Using the entries that follow, transcribe only the lines from the line with "p.X - deltaX" to the line with "changes, we use", both included, exactly as they stand and without pictures.

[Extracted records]
------------------------------------

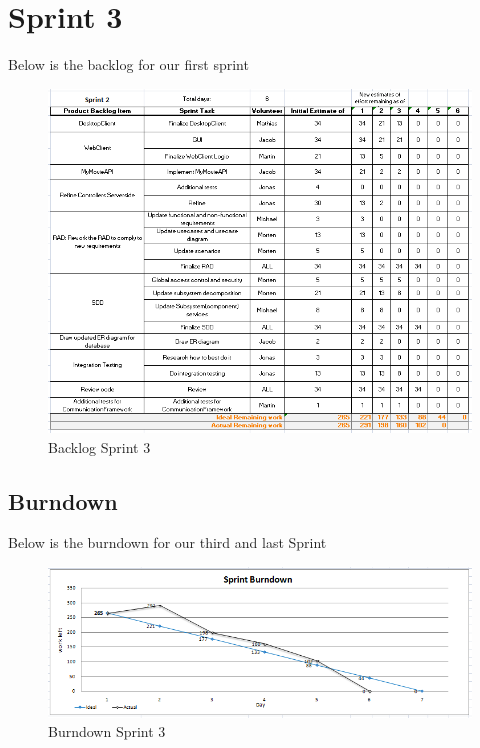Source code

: \section{Sprint 3}
\label{chap:Spring 3}
Below is the backlog for our first sprint
\begin{figure}[h]
\includegraphics[scale=0.75]{img/SCRUM/backlogSprint3.png}
\caption{Backlog Sprint 3}
\label{fig:Backlog Sprint 3}
\end{figure}

\newpage
\subsection{Burndown}
Below is the burndown for our third and last Sprint
\begin{figure}[h]
\begin{center}
\includegraphics[scale=0.7]{img/SCRUM/burndownSprint3.png}
\caption{Burndown Sprint 3}
\label{fig:Burndown Sprint 3}
\end{center}
\end{figure}



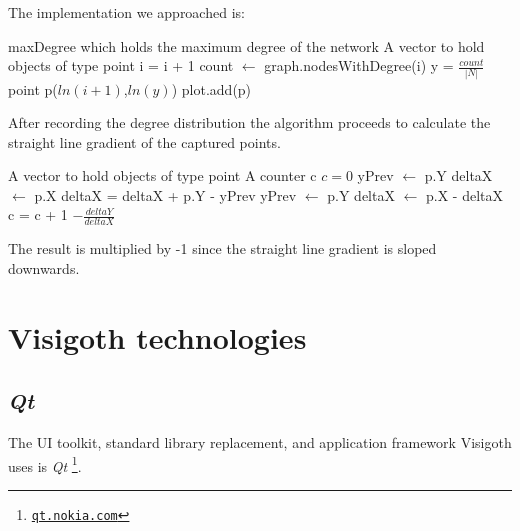 \documentclass[a4paper,11pt,titlepage]{article}
\let\stdhref\href
\renewcommand{\href}[2]{\stdhref{#1}{\texttt{#2}}}
\let\stdsection\section         %
\renewcommand{\section}{\newpage\stdsection}
\newcommand{\buzz}[1]{\emph{#1}}
\newcommand{\myhref}[1]{\href{http://#1}{#1}}
\newcommand{\Qt}{\buzz{Qt} }
\begin{document}
The implementation we approached is:

\begin{algorithmic}
  \REQUIRE maxDegree which holds the maximum degree of the network
  \REQUIRE A vector to hold objects of type point
    \STATE i = i + 1
    \STATE count $\gets$ graph.nodesWithDegree(i)
    \STATE y = $\frac{count}{|N|}$
      \STATE  point p($ln(i+1)$,$ln(y)$)
      \STATE plot.add(p)
    \ENDIF
  \ENDFOR
\end{algorithmic}

After recording the degree distribution the algorithm proceeds to
calculate the straight line gradient of the captured points.

\begin{algorithmic}
  \REQUIRE A vector to hold objects of type point
  \REQUIRE A counter c
  \STATE $c = 0$
      \STATE yPrev $\gets$ p.Y
      \STATE deltaX $\gets$ p.X
    \ELSE
      \STATE deltaX = deltaX + p.Y - yPrev
      \STATE yPrev $\gets$ p.Y
      \STATE deltaX $\gets$ p.X - deltaX
    \ENDIF
      \STATE c = c + 1
  \ENDFOR
  \RETURN $- \frac{deltaY}{deltaX}$
\end{algorithmic}

The result is multiplied by -1 since the straight line
gradient is sloped downwards.




\section{Visigoth technologies}

\subsection{\Qt}
\label{sec:qt}

The UI toolkit, standard library replacement, and application
framework Visigoth uses is \Qt\footnote{\myhref{qt.nokia.com}}.
\end{document}
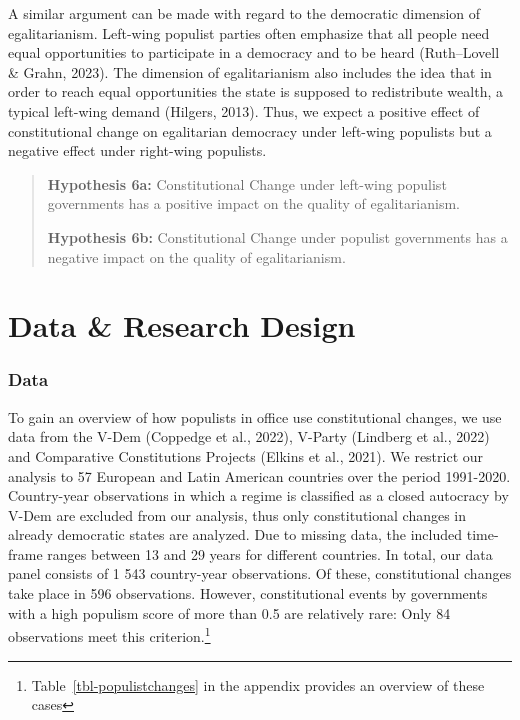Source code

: \documentclass[
  abstract]{article}
\begin{document}
A similar argument can be made with regard to the democratic dimension
of egalitarianism. Left-wing populist parties often emphasize that all
people need equal opportunities to participate in a democracy and to be
heard (Ruth--Lovell \& Grahn, 2023). The dimension of egalitarianism
also includes the idea that in order to reach equal opportunities the
state is supposed to redistribute wealth, a typical left-wing demand
(Hilgers, 2013). Thus, we expect a positive effect of constitutional
change on egalitarian democracy under left-wing populists but a negative
effect under right-wing populists.

\begin{quote}
\textbf{Hypothesis 6a:} Constitutional Change under left-wing populist
governments has a positive impact on the quality of egalitarianism.

\textbf{Hypothesis 6b:} Constitutional Change under populist governments
has a negative impact on the quality of egalitarianism.
\end{quote}

\hypertarget{data-research-design}{%
\section{Data \& Research Design}\label{data-research-design}}

\hypertarget{data}{%
\subsubsection{Data}\label{data}}

To gain an overview of how populists in office use constitutional
changes, we use data from the V-Dem (Coppedge et al., 2022), V-Party
(Lindberg et al., 2022) and Comparative Constitutions Projects (Elkins
et al., 2021). We restrict our analysis to 57 European and Latin
American countries over the period 1991-2020. Country-year observations
in which a regime is classified as a closed autocracy by V-Dem are
excluded from our analysis, thus only constitutional changes in already
democratic states are analyzed. Due to missing data, the included
time-frame ranges between 13 and 29 years for different countries. In
total, our data panel consists of 1 543 country-year observations. Of
these, constitutional changes take place in 596 observations. However,
constitutional events by governments with a high populism score of more
than 0.5 are relatively rare: Only 84 observations meet this
criterion.\footnote{Table~\ref{tbl-populistchanges} in the appendix
  provides an overview of these cases}
\end{document}

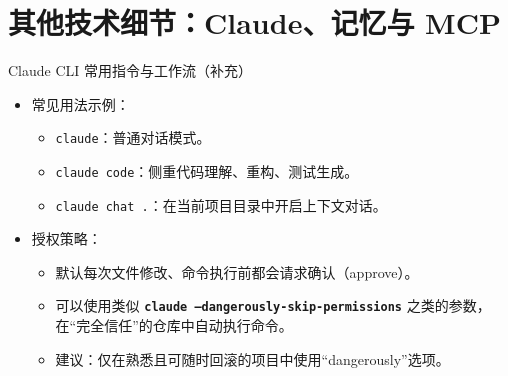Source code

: \documentclass[10pt,aspectratio=169]{beamer}
\begin{document}
\section{其他技术细节：Claude、记忆与 MCP}

\begin{frame}{Claude CLI 常用指令与工作流（补充）}
  \begin{itemize}
    \item 常见用法示例：
      \begin{itemize}
        \item \texttt{claude}：普通对话模式。
        \item \texttt{claude code}：侧重代码理解、重构、测试生成。
        \item \texttt{claude chat .}：在当前项目目录中开启上下文对话。
      \end{itemize}
    \item 授权策略：
      \begin{itemize}
        \item 默认每次文件修改、命令执行前都会请求确认（approve）。
        \item 可以使用类似 \textbf{\texttt{claude --dangerously-skip-permissions}} 之类的参数，在“完全信任”的仓库中自动执行命令。
        \item 建议：仅在熟悉且可随时回滚的项目中使用“dangerously”选项。
      \end{itemize}
  \end{itemize}
\end{frame}
\end{document}
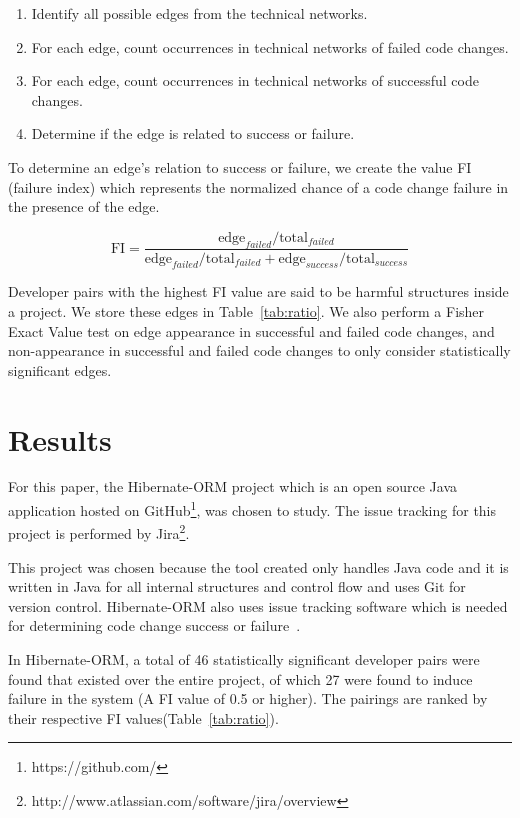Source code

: \documentclass[conference]{IEEEtran}
\begin{document}
\begin{enumerate}
\item Identify all possible edges from the technical networks.
\item For each edge, count occurrences in technical networks of failed code changes.
\item For each edge, count occurrences in technical networks of successful code changes.
\item Determine if the edge is related to success or failure.
\end{enumerate}

To determine an edge's relation to success or failure, we create the value FI (failure
index) which represents the normalized chance of a code change failure in the presence
of the edge. 

\begin{equation}
\text{FI} = \frac{ \text{edge}_{failed} / \text{total}_{failed}}{\text{edge}_{failed} / \text{total}_{failed} + \text{edge}_{success} / \text{total}_{success}}
\end{equation}

Developer pairs with the highest FI value are said to be harmful structures
inside a project. We store these edges in Table~\ref{tab:ratio}. We also perform
a Fisher Exact Value test on edge appearance in successful and failed
code changes, and non-appearance in successful and failed code changes to only
consider statistically significant edges. 


\section{Results}
For this paper, the Hibernate-ORM project which is an open source Java 
application hosted on GitHub\footnote{https://github.com/}, was chosen to study. The issue tracking for this 
project is performed by Jira\footnote{http://www.atlassian.com/software/jira/overview}.

This project was chosen because the tool created only handles Java code and it is written in Java 
for all internal structures and control flow
and uses Git for version control. Hibernate-ORM also uses issue tracking software which 
is needed for determining code change success or failure~\cite{Sliwerski:2005:CIF}.

In Hibernate-ORM, a total of 46 statistically significant developer pairs were found that existed over the entire project, 
of which 27 were found to induce failure in the system (A FI value of 0.5 or higher). 
The pairings are ranked by their respective FI values(Table~\ref{tab:ratio}).
\end{document}
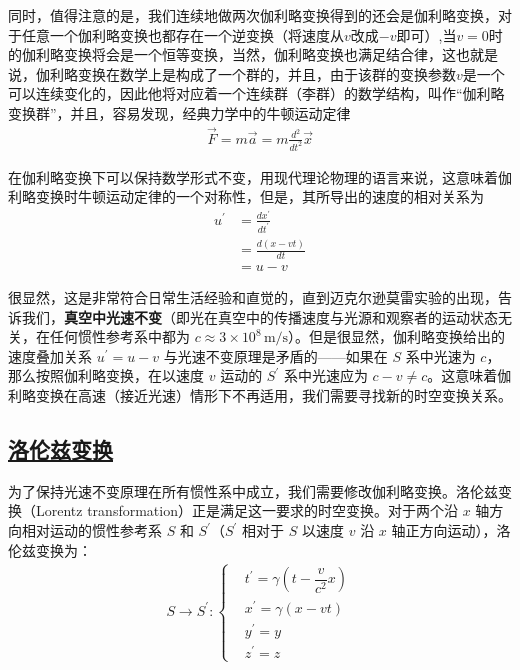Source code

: 同时，值得注意的是，我们连续地做两次伽利略变换得到的还会是伽利略变换，对于任意一个伽利略变换也都存在一个逆变换（将速度从$v$改成$-v$即可）,当$v=0$时的伽利略变换将会是一个恒等变换，当然，伽利略变换也满足结合律，这也就是说，伽利略变换在数学上是构成了一个群的，并且，由于该群的变换参数$v$是一个可以连续变化的，因此他将对应着一个连续群（李群）的数学结构，叫作“伽利略变换群”，并且，容易发现，经典力学中的牛顿运动定律
\begin{align*}
    \vec{F}=m\vec{a}=m\frac{d^2}{dt^2}\vec{x}
\end{align*}

在伽利略变换下可以保持数学形式不变，用现代理论物理的语言来说，这意味着伽利略变换时牛顿运动定律的一个对称性，但是，其所导出的速度的相对关系为
\begin{align*}
    u^\prime&=\frac{d x^\prime}{dt^\prime}\\
    &=\frac{d(x-vt)}{dt}\\
    &=u-v
\end{align*}

很显然，这是非常符合日常生活经验和直觉的，直到迈克尔逊莫雷实验的出现，告诉我们，\textbf{真空中光速不变}（即光在真空中的传播速度与光源和观察者的运动状态无关，在任何惯性参考系中都为 $c \approx 3\times 10^8\,\text{m/s}$）。但是很显然，伽利略变换给出的速度叠加关系 $u^\prime = u - v$ 与光速不变原理是矛盾的——如果在 $S$ 系中光速为 $c$，那么按照伽利略变换，在以速度 $v$ 运动的 $S^\prime$ 系中光速应为 $c - v \neq c$。这意味着伽利略变换在高速（接近光速）情形下不再适用，我们需要寻找新的时空变换关系。

\subsection{\protect\hyperlink{:}{洛伦兹变换}}

为了保持光速不变原理在所有惯性系中成立，我们需要修改伽利略变换。洛伦兹变换（Lorentz transformation）正是满足这一要求的时空变换。对于两个沿 $x$ 轴方向相对运动的惯性参考系 $S$ 和 $S^\prime$（$S^\prime$ 相对于 $S$ 以速度 $v$ 沿 $x$ 轴正方向运动），洛伦兹变换为：
\begin{align*}
    S\to S^\prime:
    \begin{cases}
        &t^\prime = \gamma\left(t - \dfrac{v}{c^2}x\right)\\[6pt]
        &x^\prime = \gamma(x - vt)\\
        &y^\prime = y\\
        &z^\prime = z
    \end{cases}
\end{align*}

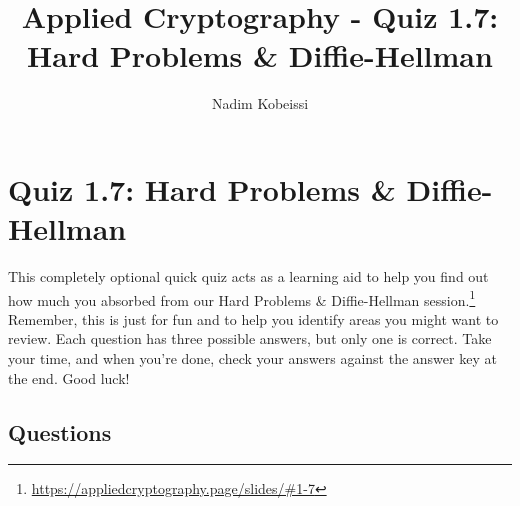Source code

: \documentclass[10pt,a4paper,american]{exam}
\title{Applied Cryptography - Quiz 1.7: Hard Problems \& Diffie-Hellman}
\author{Nadim Kobeissi}
\begin{document}
\classhandoutheader
\section*{Quiz 1.7: Hard Problems \& Diffie-Hellman}

\begin{tcolorbox}[colframe=OliveGreen!30!white,colback=OliveGreen!5!white]
	This completely optional quick quiz acts as a learning aid to help you find out how much you absorbed from our Hard Problems \& Diffie-Hellman session.\footnote{\url{https://appliedcryptography.page/slides/\#1-7}} Remember, this is just for fun and to help you identify areas you might want to review. Each question has three possible answers, but only one is correct. Take your time, and when you're done, check your answers against the answer key at the end. Good luck!
\end{tcolorbox}

\subsection*{Questions}
\end{document}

------------------------------------

--- Expected answer ---
      \STATE deltaX $\gets$ p.X - deltaX
    \ENDIF
      \STATE c = c + 1
  \ENDFOR
  \RETURN $- \frac{deltaY}{deltaX}$
\end{algorithmic}

The result is multiplied by -1 since the straight line
gradient is sloped downwards.




\section{Visigoth technologies}

\subsection{\Qt}
\label{sec:qt}

The UI toolkit, standard library replacement, and application
framework Visigoth uses is \Qt\footnote{\myhref{qt.nokia.com}}.
\end{document}
Source code

: \documentclass[
  abstract]{article}
\begin{document}
A similar argument can be made with regard to the democratic dimension
of egalitarianism. Left-wing populist parties often emphasize that all
people need equal opportunities to participate in a democracy and to be
heard (Ruth--Lovell \& Grahn, 2023). The dimension of egalitarianism
also includes the idea that in order to reach equal opportunities the
state is supposed to redistribute wealth, a typical left-wing demand
(Hilgers, 2013). Thus, we expect a positive effect of constitutional
change on egalitarian democracy under left-wing populists but a negative
effect under right-wing populists.

\begin{quote}
\textbf{Hypothesis 6a:} Constitutional Change under left-wing populist
governments has a positive impact on the quality of egalitarianism.

\textbf{Hypothesis 6b:} Constitutional Change under populist governments
has a negative impact on the quality of egalitarianism.
\end{quote}

\hypertarget{data-research-design}{%
\section{Data \& Research Design}\label{data-research-design}}

\hypertarget{data}{%
\subsubsection{Data}\label{data}}

To gain an overview of how populists in office use constitutional
changes, we use data from the V-Dem (Coppedge et al., 2022), V-Party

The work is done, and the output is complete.